Roman inventions that influence our lives today

19 Apr

Ancient Rome reached its high point some 2,000 years ago. But today you can still find remnants all over Europe, North Africa and the Middle East of what was once the biggest and most powerful empire of the ancient world.

 

In Nimes in southern France, for example, Roman aqueducts tower above the landscape, tall as any modern apartment building; while in Pompeii in southern Italy, the columns of an ancient bath stand straight and unbroken after millennia. Such structures testify to pioneering Roman construction techniques, skills that are the focus of a new exhibition at the Landesmuseum Mainz located southwest of Frankfurt.

Entitled "High Tech Romans," the exhibit is a showcase of Roman technological innovation exploring everything from the first floor-heating system in history, to revolutionary sanitation facilities, to a wind and weatherproof concrete that still survives. A hand holds up a tablet that shows an image of the Roman Forum.

Building for eternity 

Roman inventiveness certainly helped develop an unprecedented empire, no more so than in the realm of building and architecture. Romans built aqueducts and the first multistory residential buildings using "opus caementicium," from which the modern word "cement" is derived. So-called Roman concrete was so durable that some buildings remain standing today, including Emperor Nero's luxurious Domus Aurea (Golden House) complex, the Roman Colosseum, and the Pantheon with its massive concrete dome. 

It wasn't until the 19th century that concrete was rediscovered as a construction material. But the modern variant lasts only for around 50 years before it begins to soften and crack. Researchers have discovered that Roman concrete contained a special ingredient that gave it incredible durability: volcanic ash. 

Long-lasting concrete was not the only Roman building innovation. Though the empire's construction methods depended heavily on human and often slave labor, they also utilized complex mechanical wooden cranes, for example — a working model of which is on show in Mainz. But with the fall of the empire, such Roman construction equipment, tools and materials fell into obscurity. 

Luxury construction with all mod-cons 

As construction on Emperor Nero's 80-hectare (198-acre) Domus Aurea reached its conclusion, he is said to have remarked: "Now I can finally start to live like a human being." Yet whether the young emperor who committed suicide in 68 BC actually ever lived in the grandiose palace known as "Golden House" remains unclear. 

What is certain is that when it came to Roman construction, comfort was important. The first floor-heating system was developed by the Romans whereby warmed air passed through a system of masonry pipes located under the floor tiles. It was yet another pioneering Roman invention used in baths, private homes and public buildings.  

All road networks lead to Rome

Aqueducts, streets and urban planning: The Romans were masters in building sophisticated infrastructure networks. Urban design was built around a network of roads, some dead straight, that connected isolated corners of the empire with the capital in Rome.
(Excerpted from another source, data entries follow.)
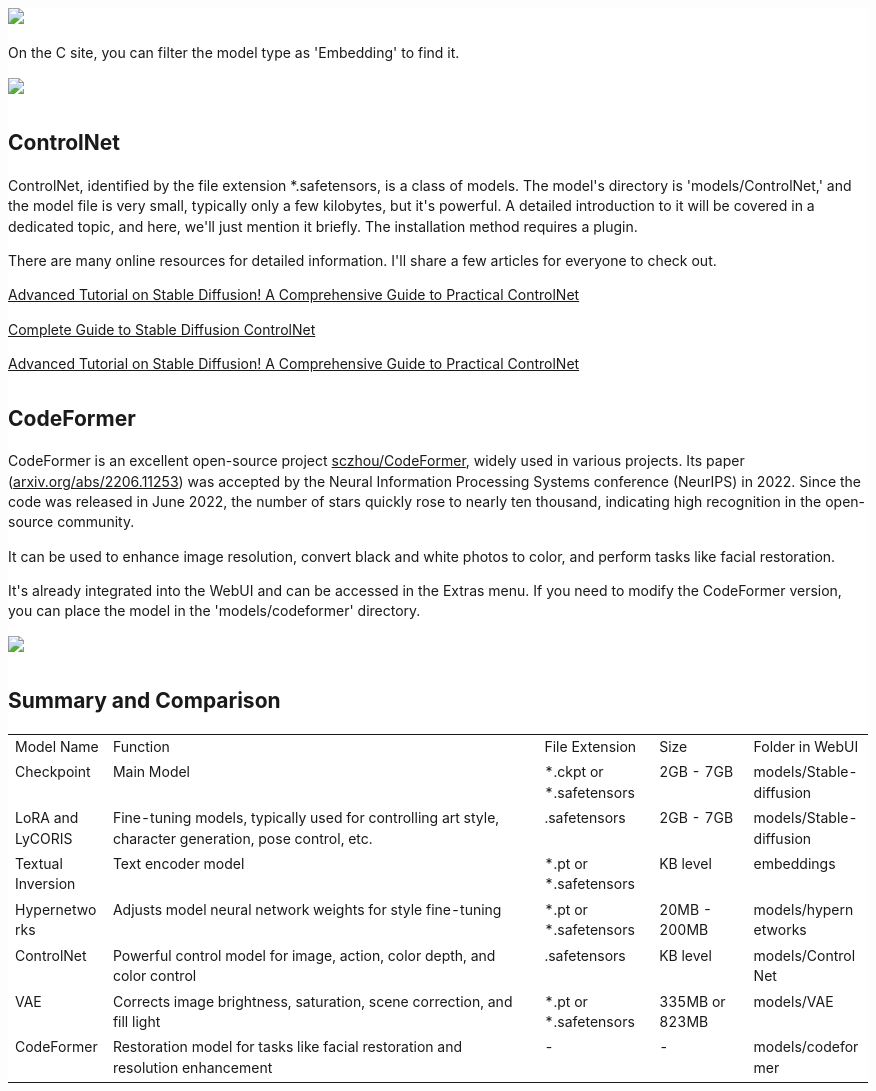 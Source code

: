 ![](https://p3-sign.toutiaoimg.com/tos-cn-i-6w9my0ksvp/36c22a6c19e641a29899ebeb1313a35c~tplv-obj.image?lk3s=3de049d8&traceid=20231127152715CA67B3484C26416A9B70&x-expires=2147483647&x-signature=C2%2FzzgMAuwbtHZdfV0v5TlLcUgk%3D)

On the C site, you can filter the model type as 'Embedding' to find it.

![](https://p3-sign.toutiaoimg.com/tos-cn-i-6w9my0ksvp/a34ab2c7fcda405e90bbf6bad22b56e7~tplv-obj.image?lk3s=3de049d8&traceid=20231127152715CA67B3484C26416A9B70&x-expires=2147483647&x-signature=eML%2BoFaeQLmmf%2Fx3H5YESSTSD50%3D)

## ControlNet

ControlNet, identified by the file extension *.safetensors, is a class of models. The model's directory is 'models/ControlNet,' and the model file is very small, typically only a few kilobytes, but it's powerful. A detailed introduction to it will be covered in a dedicated topic, and here, we'll just mention it briefly. The installation method requires a plugin.

There are many online resources for detailed information. I'll share a few articles for everyone to check out.

[Advanced Tutorial on Stable Diffusion! A Comprehensive Guide to Practical ControlNet](https://www.uisdc.com/controlnet)

[Complete Guide to Stable Diffusion ControlNet](https://zhuanlan.zhihu.com/p/646913973)

[Advanced Tutorial on Stable Diffusion! A Comprehensive Guide to Practical ControlNet](https://www.uisdc.com/controlnet)

## CodeFormer

CodeFormer is an excellent open-source project [sczhou/CodeFormer](https://github.com/sczhou/CodeFormer), widely used in various projects. Its paper ([arxiv.org/abs/2206.11253](https://arxiv.org/abs/2206.11253)) was accepted by the Neural Information Processing Systems conference (NeurIPS) in 2022. Since the code was released in June 2022, the number of stars quickly rose to nearly ten thousand, indicating high recognition in the open-source community.

It can be used to enhance image resolution, convert black and white photos to color, and perform tasks like facial restoration.

It's already integrated into the WebUI and can be accessed in the Extras menu. If you need to modify the CodeFormer version, you can place the model in the 'models/codeformer' directory.

![](https://p3-sign.toutiaoimg.com/tos-cn-i-6w9my0ksvp/2177623d71b34bf2b56957a279c087c1~tplv-obj.image?lk3s=3de049d8&traceid=20231127152715CA67B3484C26416A9B70&x-expires=2147483647&x-signature=PdeCNL%2F6%2FGgT3VCyU3aNqqdIz%2F4%3D)

## Summary and Comparison

||||||
|---|---|---|---|---|
|Model Name|Function|File Extension|Size|Folder in WebUI|
|Checkpoint|Main Model|*.ckpt or *.safetensors|2GB - 7GB|models/Stable-diffusion|
|LoRA and LyCORIS|Fine-tuning models, typically used for controlling art style, character generation, pose control, etc.|.safetensors|2GB - 7GB|models/Stable-diffusion|
|Textual Inversion|Text encoder model|*.pt or *.safetensors|KB level|embeddings|
|Hypernetworks|Adjusts model neural network weights for style fine-tuning|*.pt or *.safetensors|20MB - 200MB|models/hypernetworks|
|ControlNet|Powerful control model for image, action, color depth, and color control|.safetensors|KB level|models/ControlNet|
|VAE|Corrects image brightness, saturation, scene correction, and fill light|*.pt or *.safetensors|335MB or 823MB|models/VAE|
|CodeFormer|Restoration model for tasks like facial restoration and resolution enhancement|-|-|models/codeformer|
Some modern road systems today are partly orientated on ancient Roman precursors, including in London. 

Cities were also planned out in great detail. They featured residential grids and civic squares such as the forum in the city center. The forum was a rectangular plaza where large public buildings were located, such as the courthouse, the temple, theaters and administrative offices. The Forum Romanum in the heart of Rome, for example, served as a model for many other cities of the empire. 

Advanced wastewater system

One of the most important networks of the Roman era was the underground sewer system. In Rome, this was called the "Cloaca Maxima," and it was originally used to drain the swampy land around the city's seven hills. However, the Romans quickly realized the myriad potential co-functions of such an underground wastewater system. 
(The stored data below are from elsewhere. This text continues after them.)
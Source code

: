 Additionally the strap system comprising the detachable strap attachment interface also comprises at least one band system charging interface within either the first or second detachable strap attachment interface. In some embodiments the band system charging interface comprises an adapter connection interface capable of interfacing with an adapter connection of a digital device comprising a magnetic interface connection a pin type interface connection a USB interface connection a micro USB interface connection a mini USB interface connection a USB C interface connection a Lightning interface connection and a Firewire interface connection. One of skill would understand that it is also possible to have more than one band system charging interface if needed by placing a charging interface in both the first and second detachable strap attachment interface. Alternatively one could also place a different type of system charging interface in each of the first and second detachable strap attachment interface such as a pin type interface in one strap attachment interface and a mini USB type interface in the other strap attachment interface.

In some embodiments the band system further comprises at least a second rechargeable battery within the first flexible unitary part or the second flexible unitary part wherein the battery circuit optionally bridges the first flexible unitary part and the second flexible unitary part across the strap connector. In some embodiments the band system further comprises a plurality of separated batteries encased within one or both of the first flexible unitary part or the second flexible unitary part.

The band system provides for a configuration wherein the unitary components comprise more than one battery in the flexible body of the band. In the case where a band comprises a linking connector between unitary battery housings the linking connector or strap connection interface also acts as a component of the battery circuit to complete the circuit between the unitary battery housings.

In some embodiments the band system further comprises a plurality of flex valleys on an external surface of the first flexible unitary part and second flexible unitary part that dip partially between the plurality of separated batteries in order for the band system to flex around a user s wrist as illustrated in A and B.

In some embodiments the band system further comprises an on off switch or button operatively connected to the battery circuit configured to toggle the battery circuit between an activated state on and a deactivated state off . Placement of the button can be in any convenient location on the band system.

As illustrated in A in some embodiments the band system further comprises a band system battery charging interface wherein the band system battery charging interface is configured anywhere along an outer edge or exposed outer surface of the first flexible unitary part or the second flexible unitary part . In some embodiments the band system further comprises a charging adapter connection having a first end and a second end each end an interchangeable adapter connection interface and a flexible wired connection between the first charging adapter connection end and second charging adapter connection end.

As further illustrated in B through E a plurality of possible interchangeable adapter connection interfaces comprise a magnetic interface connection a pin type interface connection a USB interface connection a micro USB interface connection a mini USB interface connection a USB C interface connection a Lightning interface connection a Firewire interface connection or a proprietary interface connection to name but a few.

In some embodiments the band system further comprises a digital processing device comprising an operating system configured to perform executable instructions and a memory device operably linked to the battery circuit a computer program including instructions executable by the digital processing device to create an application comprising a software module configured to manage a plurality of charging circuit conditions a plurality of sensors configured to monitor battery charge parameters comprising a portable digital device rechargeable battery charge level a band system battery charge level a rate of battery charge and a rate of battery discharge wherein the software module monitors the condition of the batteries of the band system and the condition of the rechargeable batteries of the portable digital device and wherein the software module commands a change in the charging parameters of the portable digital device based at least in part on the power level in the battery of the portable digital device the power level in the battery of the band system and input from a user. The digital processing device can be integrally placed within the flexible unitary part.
A person wearing a headlamp on a helmet walks thigh-deep in water in an underground aqueduct. In the first century, all 11 Roman aqueducts were connected to the sewer system, and the wastewater canals were later used to empty latrines and channel away rain water. The system quickly became the standard for all Roman cities from Milan to Paris to London. Parts of the Cloaca Maxima are still in use in Rome today.

Hygiene as a high priority

Hygiene and cleanliness played important roles in Roman society, explaining the popularity of public bath houses and bathing complexes known as thermae. A view of the Roman baths in Bath, England shows a pool filled with greenish water surrounded by yellow stone columns and balconies. Also considered the first wellness centers, baths were places where Romans socialized as they were intended to serve families without private sanitation facilities. 

They were so popular that the Roman emperor even dropped by on occasion to spend time — and be seen spending time — among the populace. The "High Tech Romans" exhibition aims to bring all these achievements of Roman ingenuity to life. And it's no coincidence that the show is in Mainz: The Romans founded the city as a legionary camp more than 2,000 years ago before it went on to become a regional center of the empire.